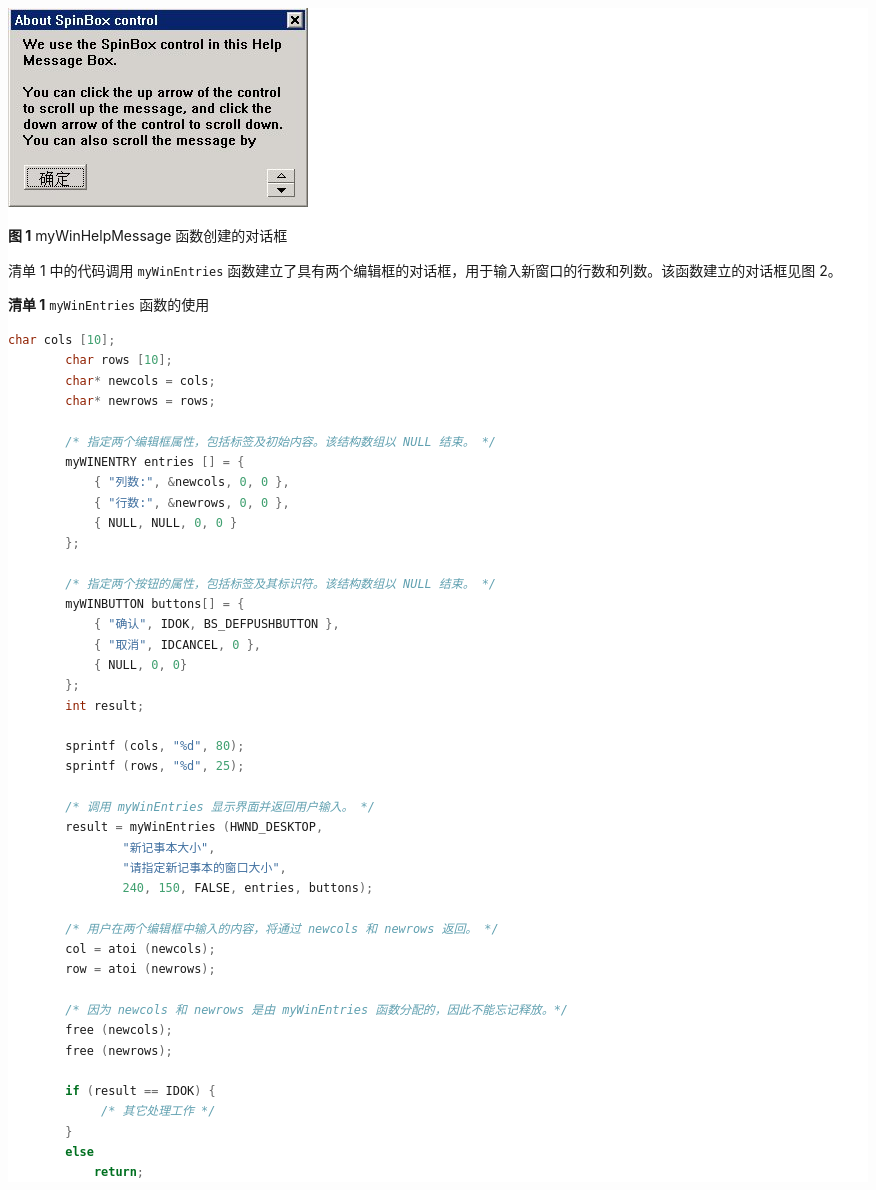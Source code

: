 
![myWinHelpMessage 函数创建的对话框](figures/Part1Chapter12-01.jpg)

__图 1__  myWinHelpMessage 函数创建的对话框

清单 1 中的代码调用 `myWinEntries` 函数建立了具有两个编辑框的对话框，用于输入新窗口的行数和列数。该函数建立的对话框见图 2。

__清单 1__  `myWinEntries` 函数的使用

```c
char cols [10];
        char rows [10];
        char* newcols = cols;
        char* newrows = rows;

        /* 指定两个编辑框属性，包括标签及初始内容。该结构数组以 NULL 结束。 */
        myWINENTRY entries [] = {
            { "列数:", &newcols, 0, 0 },
            { "行数:", &newrows, 0, 0 },
            { NULL, NULL, 0, 0 }
        };

        /* 指定两个按钮的属性，包括标签及其标识符。该结构数组以 NULL 结束。 */
        myWINBUTTON buttons[] = {
            { "确认", IDOK, BS_DEFPUSHBUTTON },
            { "取消", IDCANCEL, 0 },
            { NULL, 0, 0}
        };
        int result;

        sprintf (cols, "%d", 80);
        sprintf (rows, "%d", 25);

        /* 调用 myWinEntries 显示界面并返回用户输入。 */
        result = myWinEntries (HWND_DESKTOP,
                "新记事本大小",
                "请指定新记事本的窗口大小",
                240, 150, FALSE, entries, buttons);

        /* 用户在两个编辑框中输入的内容，将通过 newcols 和 newrows 返回。 */
        col = atoi (newcols);
        row = atoi (newrows);

        /* 因为 newcols 和 newrows 是由 myWinEntries 函数分配的，因此不能忘记释放。*/
        free (newcols);
        free (newrows);

        if (result == IDOK) {
             /* 其它处理工作 */
        }
        else
            return;
```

• [What you will do]:
Scan the entries above and return each line that holds "myWinEntries".

• [Task result]:
清单 1 中的代码调用 `myWinEntries` 函数建立了具有两个编辑框的对话框，用于输入新窗口的行数和列数。该函数建立的对话框见图 2。
__清单 1__  `myWinEntries` 函数的使用
        /* 调用 myWinEntries 显示界面并返回用户输入。 */
        result = myWinEntries (HWND_DESKTOP,
        /* 因为 newcols 和 newrows 是由 myWinEntries 函数分配的，因此不能忘记释放。*/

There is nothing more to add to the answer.